Enviada em 14/06/2021

Atualmente vive-se no mundo do consumismo, o qual usa do marketing como ferramenta para dispersão dos produtos, sejam eles destinados ao público adulto ou infantil. Nesse segundo universo é discutido justamente sobre a publicidade para crianças em questão no Brasil, já que até abril de 2014 ela não era muito regulamentada, causando uma promoção do consumismo exagerado pois, esses produtos não são essenciais e na infância o gatilho da manipulação do marketing  é mais sensível.
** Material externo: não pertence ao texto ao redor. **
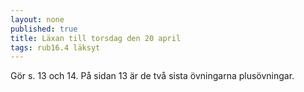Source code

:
 ```yaml
---
layout: none
published: true
title: Läxan till torsdag den 20 april
tags: rub16.4 läksyt
---
```

Gör s. 13 och 14. På sidan 13 är de två sista övningarna plusövningar.
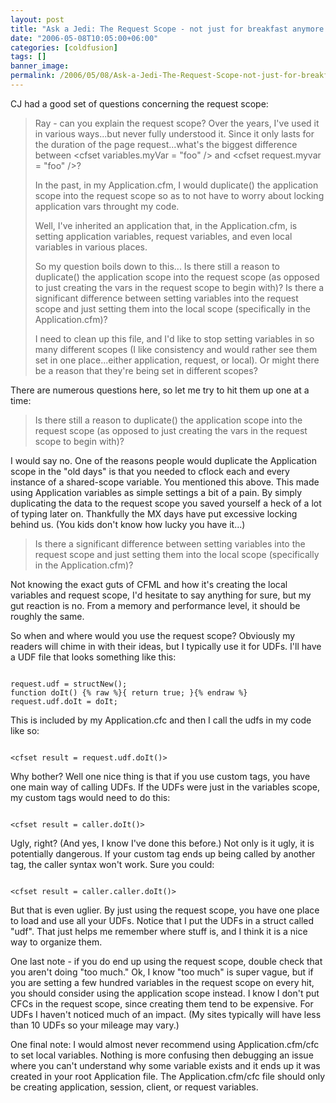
 ```yaml
---
layout: post
title: "Ask a Jedi: The Request Scope - not just for breakfast anymore!"
date: "2006-05-08T10:05:00+06:00"
categories: [coldfusion]
tags: []
banner_image: 
permalink: /2006/05/08/Ask-a-Jedi-The-Request-Scope-not-just-for-breakfast-anymore
---
```


CJ had a good set of questions concerning the request scope:

<blockquote>
Ray - can you explain the request
scope?  Over the years, I've used it in various ways...but never fully
understood it.  Since it only lasts for the duration of the page
request...what's the biggest difference between &lt;cfset variables.myVar =
&quot;foo&quot; /&gt; and &lt;cfset request.myvar = &quot;foo&quot; /&gt;?

In
the past, in my Application.cfm, I would duplicate() the application scope into
the request scope so as to not have to worry about locking application vars
throught my code.  

Well, I've inherited an application that, in the
Application.cfm, is setting application variables, request variables, and even
local variables in various places.

So my question boils down to this...
Is
there still a reason to duplicate() the application scope into the request scope
(as opposed to just creating the vars in the request scope to begin with)?  Is
there a significant difference between setting variables into the request scope
and just setting them into the local scope (specifically in the
Application.cfm)?

I need to clean up this file, and I'd like to stop setting
variables in so many different scopes (I like consistency and would rather see
them set in one place...either application, request, or local).  Or might there
be a reason that they're being set in different scopes?
</blockquote>
<!--more-->
There are numerous questions here, so let me try to hit them up one at a time:

<blockquote>
Is there still a reason to duplicate() the application scope into the request scope (as opposed to just creating the vars in the request scope to begin with)? 
</blockquote>

I would say no. One of the reasons people would duplicate the Application scope in the "old days" is that you needed to cflock each and every instance of a shared-scope variable. You mentioned this above. This made using Application variables as simple settings a bit of a pain. By simply duplicating the data to the request scope you saved yourself a heck of a lot of typing later on. Thankfully the MX days have put excessive locking behind us. (You kids don't know how lucky you have it...)

<blockquote>
Is there a significant difference between setting variables into the request scope and just setting them into the local scope (specifically in the Application.cfm)?
</blockquote>

Not knowing the exact guts of CFML and how it's creating the local variables and request scope, I'd hesitate to say anything for sure, but my gut reaction is no. From a memory and performance level, it should be roughly the same. 

So when and where would you use the request scope? Obviously my readers will chime in with their ideas, but I typically use it for UDFs. I'll have a UDF file that looks something like this:

<code>
request.udf = structNew();
function doIt() {% raw %}{ return true; }{% endraw %}
request.udf.doIt = doIt;
</code>

This is included by my Application.cfc and then I call the udfs in my code like so:

<code>
&lt;cfset result = request.udf.doIt()&gt;
</code>

Why bother? Well one nice thing is that if you use custom tags, you have one main way of calling UDFs. If the UDFs were just in the variables scope, my custom tags would need to do this:

<code>
&lt;cfset result = caller.doIt()&gt;
</code>

Ugly, right? (And yes, I know I've done this before.) Not only is it ugly, it is potentially dangerous. If your custom tag ends up being called by another tag, the caller syntax won't work. Sure you could:

<code>
&lt;cfset result = caller.caller.doIt()&gt;
</code>

But that is even uglier. By just using the request scope, you have one place to load and use all your UDFs. Notice that I put the UDFs in a struct called "udf". That just helps me remember where stuff is, and I think it is a nice way to organize them. 

One last note - if you do end up using the request scope, double check that you aren't doing "too much." Ok, I know "too much" is super vague, but if you are setting a few hundred variables in the request scope on every hit, you should consider using the application scope instead. I know I don't put CFCs in the request scope, since creating them tend to be expensive. For UDFs I haven't noticed much of an impact. (My sites typically will have less than 10 UDFs so your mileage may vary.)

One final note: I would almost never recommend using Application.cfm/cfc to set local variables. Nothing is more confusing then debugging an issue where you can't understand why some variable exists and it ends up it was created in your root Application file. The Application.cfm/cfc file should only be creating application, session, client, or request variables.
Em primeiro plano pode-se observar que a publicidade infantil tem apenas uma finalidade, vender a ideia que determinado produto ou serviço é essencial para a criança. No entanto, ainda é questionável o quanto dessa finalidade é real, principalmente ao analisar o impacto desses produtos no desenvolvimento: de acordo com a linha pedagógica Waldorf, brinquedos e desenhos dessa nova era globalizada podem atrasar ele. Com isso, é possível perceber que na própria essência da finalidade da publicidade para as crianças está o consumismo exagerado, já que mesmo com a pedagogia Waldorf afirmando que para o desenvolvimento do pequeno, poucos são os produtos necessários, essa ideia de necessidade é a que dita o mercado, afinal ainda são vendidos andadores- os quais se encaixam nesse grupo de desnecessários mas muito lucrativos por causa dessa visão de essencialidade, visto que psicopedagogos não recomendam a compra deles com o intuito do desenvolvimento motor infantil.

Ademais, neste mundo globalizado, a propaganda gera- até nos adultos- um gatilho de compra, pois o produto é lançado como imperdível. Entretanto nas crianças esse gatilho é ainda mais efetivo pelo apelo emocional, por causa do uso de personagens: quando um pequeno vê um brinquedo do Mickey, por exemplo, ele o desejará apenas por ter seu desenho preferido. Esse fenômeno mostra-se real quando analisa-se que alguns países, como a Suíça, proibiram a utilização desse tipo de propaganda, a qual ainda é utilizada no Brasil. Dessa forma, a questão da publicidade infantil deve ser revista como um todo, mas principalmente por permitir que o consumismo seja excessivo a partir da geração de gatilhos emocionais nas propagandas.

Portanto, é evidente que a maneira como o país lida com a publicidade infantil deve ser mudada. Para isso, a CONAR em parceria com os pais, deve ao máximo regular as propagandas destinadas às crianças, impedindo que personagens seja usados com o intuito de aumentar o lucro, isso deve acontecer por meio de uma fiscalização do produto antes dele ser comercializado, com a finalidade de diminuir o consumismo exagerado.